Transcribe the records word for word. Leave every picture out.

---+---

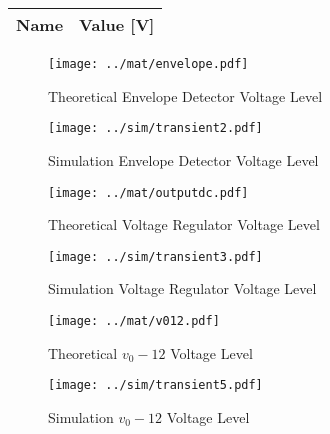 \begin{center}
  \begin{tabular}{ | c | c | }
    \hline    
    {\bf Name} & {\bf Value [V]} \\ \hline
    
  \end{tabular}
\end{center}

\begin{figure}[H]
      \texttt{[image: ../mat/envelope.pdf]}
      \caption{Theoretical Envelope Detector Voltage Level}
    \endminipage\hfill
      \texttt{[image: ../sim/transient2.pdf]}
      \caption{Simulation Envelope Detector Voltage Level}
    \endminipage\hfill
\end{figure}

\begin{figure}[H]
      \texttt{[image: ../mat/outputdc.pdf]}
      \caption{Theoretical Voltage Regulator Voltage Level}
    \endminipage\hfill
      \texttt{[image: ../sim/transient3.pdf]}
      \caption{Simulation Voltage Regulator Voltage Level}
    \endminipage\hfill
\end{figure}

\begin{figure}[H]
      \texttt{[image: ../mat/v012.pdf]}
      \caption{Theoretical $v_0-12$ Voltage Level}
    \endminipage\hfill
      \texttt{[image: ../sim/transient5.pdf]}
      \caption{Simulation $v_0-12$ Voltage Level}
    \endminipage\hfill
\end{figure}

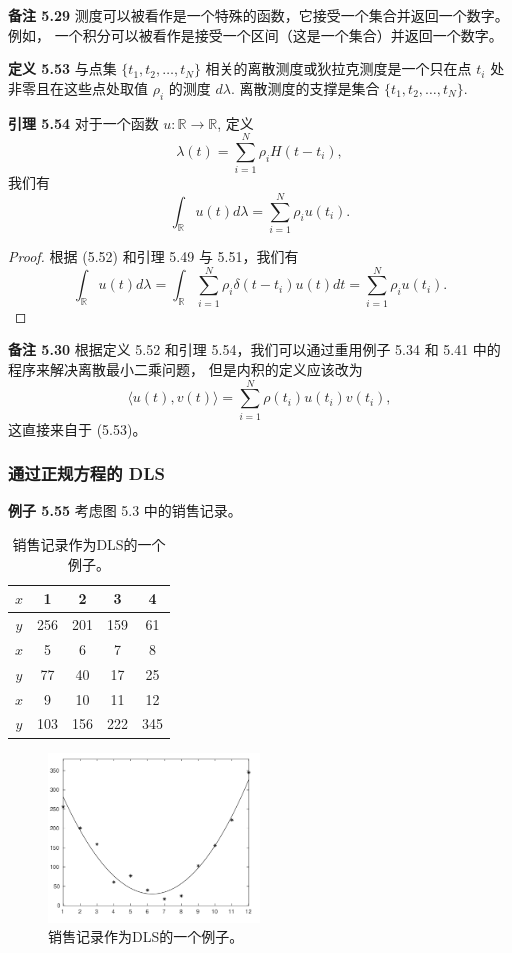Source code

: \documentclass[a4paper]{ctexart}
\begin{document}
{\noindent \textbf{备注 5.29 } 测度可以被看作是一个特殊的函数，它接受一个集合并返回一个数字。例如，
一个积分可以被看作是接受一个区间（这是一个集合）并返回一个数字。

\noindent \textbf{定义 5.53 } 与点集 $\{t_1, t_2, \ldots, t_N\}$ 相关的离散测度或狄拉克测度是一个只在点 $t_i$ 处非零且在这些点处取值 $\rho_i$ 的测度 
$d\lambda$. 离散测度的支撑是集合 $\{t_1, t_2, \ldots, t_N\}$.

\noindent \textbf{引理 5.54 } 对于一个函数 $u: \mathbb{R} \rightarrow \mathbb{R}$, 定义
\[ 
  \lambda(t) = \sum_{i=1}^N \rho_i H(t - t_i), \tag{5.52}
\]
我们有
\[ 
  \int_{\mathbb{R}} u(t) d\lambda = \sum_{i=1}^N \rho_i u(t_i). \tag{5.53}
\]

\begin{proof}
根据 (5.52) 和引理 5.49 与 5.51，我们有
\[ 
  \int_{\mathbb{R}} u(t) d\lambda = \int_{\mathbb{R}} \sum_{i=1}^N \rho_i \delta(t - t_i) u(t) dt = \sum_{i=1}^N \rho_i u(t_i). 
\]    
\end{proof}

\noindent \textbf{备注 5.30 } 根据定义 5.52 和引理 5.54，我们可以通过重用例子 5.34 和 5.41 中的程序来解决离散最小二乘问题，
但是内积的定义应该改为
\[ 
  \langle u(t), v(t) \rangle = \sum_{i=1}^N \rho(t_i) u(t_i) v(t_i), 
\]
这直接来自于 (5.53)。

\subsubsection{通过正规方程的 DLS}

\textbf{例子 5.55 } 考虑图 5.3 中的销售记录。

\begin{table}[h]
\centering
\begin{tabular}{|c|c|c|c|c|}
\hline
$x$ & 1 & 2 & 3 & 4 \\ \hline
$y$ & 256 & 201 & 159 & 61 \\ \hline
$x$ & 5 & 6 & 7 & 8 \\ \hline
$y$ & 77 & 40 & 17 & 25 \\ \hline
$x$ & 9 & 10 & 11 & 12 \\ \hline
$y$ & 103 & 156 & 222 & 345 \\ \hline
\end{tabular}
\caption{销售记录作为DLS的一个例子。}
\end{table}

\begin{figure}[h]
  \centering
  \includegraphics[width=0.5\textwidth]{images/sales_record_plot.png}
  \caption{销售记录作为DLS的一个例子。}
\end{figure}

}
\end{document}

---+---

[Solution to the problem]
 \begin{center}
  \begin{tabular}{ | c | c | }
    \hline    
    {\bf Name} & {\bf Value [V]} \\ \hline
    
  \end{tabular}
\end{center}

\begin{figure}[H]
      \texttt{[image: ../mat/envelope.pdf]}
      \caption{Theoretical Envelope Detector Voltage Level}
    \endminipage\hfill
      \texttt{[image: ../sim/transient2.pdf]}
      \caption{Simulation Envelope Detector Voltage Level}
    \endminipage\hfill
\end{figure}

\begin{figure}[H]
      \texttt{[image: ../mat/outputdc.pdf]}
      \caption{Theoretical Voltage Regulator Voltage Level}
    \endminipage\hfill
      \texttt{[image: ../sim/transient3.pdf]}
      \caption{Simulation Voltage Regulator Voltage Level}
    \endminipage\hfill
\end{figure}

\begin{figure}[H]
      \texttt{[image: ../mat/v012.pdf]}
      \caption{Theoretical $v_0-12$ Voltage Level}
    \endminipage\hfill
      \texttt{[image: ../sim/transient5.pdf]}
      \caption{Simulation $v_0-12$ Voltage Level}
    \endminipage\hfill
\end{figure}

Source code

: \documentclass[a4paper]{ctexart}
\begin{document}
{\noindent \textbf{备注 5.29 } 测度可以被看作是一个特殊的函数，它接受一个集合并返回一个数字。例如，
一个积分可以被看作是接受一个区间（这是一个集合）并返回一个数字。

\noindent \textbf{定义 5.53 } 与点集 $\{t_1, t_2, \ldots, t_N\}$ 相关的离散测度或狄拉克测度是一个只在点 $t_i$ 处非零且在这些点处取值 $\rho_i$ 的测度 
$d\lambda$. 离散测度的支撑是集合 $\{t_1, t_2, \ldots, t_N\}$.

\noindent \textbf{引理 5.54 } 对于一个函数 $u: \mathbb{R} \rightarrow \mathbb{R}$, 定义
\[ 
  \lambda(t) = \sum_{i=1}^N \rho_i H(t - t_i), \tag{5.52}
\]
我们有
\[ 
  \int_{\mathbb{R}} u(t) d\lambda = \sum_{i=1}^N \rho_i u(t_i). \tag{5.53}
\]

\begin{proof}
根据 (5.52) 和引理 5.49 与 5.51，我们有
\[ 
  \int_{\mathbb{R}} u(t) d\lambda = \int_{\mathbb{R}} \sum_{i=1}^N \rho_i \delta(t - t_i) u(t) dt = \sum_{i=1}^N \rho_i u(t_i). 
\]    
\end{proof}

\noindent \textbf{备注 5.30 } 根据定义 5.52 和引理 5.54，我们可以通过重用例子 5.34 和 5.41 中的程序来解决离散最小二乘问题，
但是内积的定义应该改为
\[ 
  \langle u(t), v(t) \rangle = \sum_{i=1}^N \rho(t_i) u(t_i) v(t_i), 
\]
这直接来自于 (5.53)。

\subsubsection{通过正规方程的 DLS}

\textbf{例子 5.55 } 考虑图 5.3 中的销售记录。

\begin{table}[h]
\centering
\begin{tabular}{|c|c|c|c|c|}
\hline
$x$ & 1 & 2 & 3 & 4 \\ \hline
$y$ & 256 & 201 & 159 & 61 \\ \hline
$x$ & 5 & 6 & 7 & 8 \\ \hline
$y$ & 77 & 40 & 17 & 25 \\ \hline
$x$ & 9 & 10 & 11 & 12 \\ \hline
$y$ & 103 & 156 & 222 & 345 \\ \hline
\end{tabular}
\caption{销售记录作为DLS的一个例子。}
\end{table}

\begin{figure}[h]
  \centering
  \includegraphics[width=0.5\textwidth]{images/sales_record_plot.png}
  \caption{销售记录作为DLS的一个例子。}
\end{figure}

}
\end{document}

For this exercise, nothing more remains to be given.